BadTime: An Effective Backdoor Attack on Multivariate Long-Term Time Series Forecasting
Kunlan Xiang, Haomiao Yang, Meng Hao, Wenbo Jiang, Haoxin Wang, Shiyue Huang, Shaofeng Li, Yijing Liu, Ji Guo, Dusit Niyato
TL;DR
This work identifies a critical security gap in multivariate long-term time series forecasting (MLTSF) by introducing BadTime, the first backdoor attack tailored for MLTSF. BadTime employs a two-phase approach: a data-poisoning phase that uses a GAT-based variable selection, lag-aware trigger placement, and a hybrid sample strategy, and a backdoor training phase featuring a decoupled, multi-objective loss with iterative trigger optimization.
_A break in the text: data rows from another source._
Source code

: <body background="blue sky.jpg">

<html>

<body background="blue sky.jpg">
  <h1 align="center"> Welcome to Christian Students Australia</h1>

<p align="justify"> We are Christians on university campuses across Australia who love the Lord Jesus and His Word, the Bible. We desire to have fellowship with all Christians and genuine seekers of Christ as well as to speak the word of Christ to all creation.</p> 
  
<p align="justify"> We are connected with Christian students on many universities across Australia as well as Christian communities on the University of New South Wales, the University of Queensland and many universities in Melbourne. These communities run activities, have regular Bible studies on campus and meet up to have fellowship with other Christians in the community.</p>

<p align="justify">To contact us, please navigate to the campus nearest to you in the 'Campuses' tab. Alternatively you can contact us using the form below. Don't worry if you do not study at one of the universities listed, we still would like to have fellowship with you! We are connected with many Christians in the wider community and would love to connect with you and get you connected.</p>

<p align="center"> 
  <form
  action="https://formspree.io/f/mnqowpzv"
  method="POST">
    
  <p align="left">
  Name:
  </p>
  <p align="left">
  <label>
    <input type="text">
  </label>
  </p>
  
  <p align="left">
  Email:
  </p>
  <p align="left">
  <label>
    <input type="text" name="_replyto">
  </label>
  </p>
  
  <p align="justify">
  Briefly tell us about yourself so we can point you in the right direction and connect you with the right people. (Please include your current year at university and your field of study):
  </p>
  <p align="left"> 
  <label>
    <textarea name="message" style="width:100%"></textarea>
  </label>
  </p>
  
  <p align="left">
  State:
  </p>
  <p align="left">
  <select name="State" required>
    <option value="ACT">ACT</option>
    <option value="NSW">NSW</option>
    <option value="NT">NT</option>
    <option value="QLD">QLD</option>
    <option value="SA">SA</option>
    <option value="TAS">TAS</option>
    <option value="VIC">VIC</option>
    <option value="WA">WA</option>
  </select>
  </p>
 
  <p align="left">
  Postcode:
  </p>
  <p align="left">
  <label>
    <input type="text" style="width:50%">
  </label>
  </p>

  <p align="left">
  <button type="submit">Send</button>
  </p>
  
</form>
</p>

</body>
The method achieves a long attack horizon (up to 720 timesteps) and reduces the target-variable forecast error by over 50% relative to prior attacks, while significantly improving stealth against anomaly detectors and enabling effective operation even at a 1% poisoning rate. These results demonstrate a substantial threat to MLTSF deployments and underscore the need for robust defenses and auditing of training pipelines in critical domains.
Abstract
Multivariate long-term time series forecasting (MLTSF) models are increasingly deployed in critical domains such as climate, finance, and transportation. Despite their growing importance, the security of MLTSF models against backdoor attacks remains entirely unexplored. To bridge this gap, we propose BadTime, the first effective backdoor attack tailored for MLTSF. BadTime can manipulate hundreds of future predictions toward a target pattern by injecting a subtle trigger. BadTime addresses two key challenges that arise uniquely in MLTSF: (i) the rapid dilution of local triggers over long horizons, and (ii) the extreme sparsity of backdoor signals under stealth constraints. To counter dilution, BadTime leverages inter-variable correlations, temporal lags, and data-driven initialization to design a distributed, lag-aware trigger that ensures effective influence over long-range forecasts. To overcome sparsity, it introduces a hybrid strategy to select valuable poisoned samples and a decoupled backdoor training objective that adaptively adjusts the model's focus on the sparse backdoor signal, ensuring reliable learning at a poisoning rate as low as 1%. Extensive experiments show that BadTime significantly outperforms state-of-the-art (SOTA) backdoor attacks on time series forecasting by extending the attackable horizon from at most 12 timesteps to 720 timesteps (a 60-fold improvement), reducing MAE by over 50% on target variables, and boosting stealthiness by more than 3-fold under anomaly detection.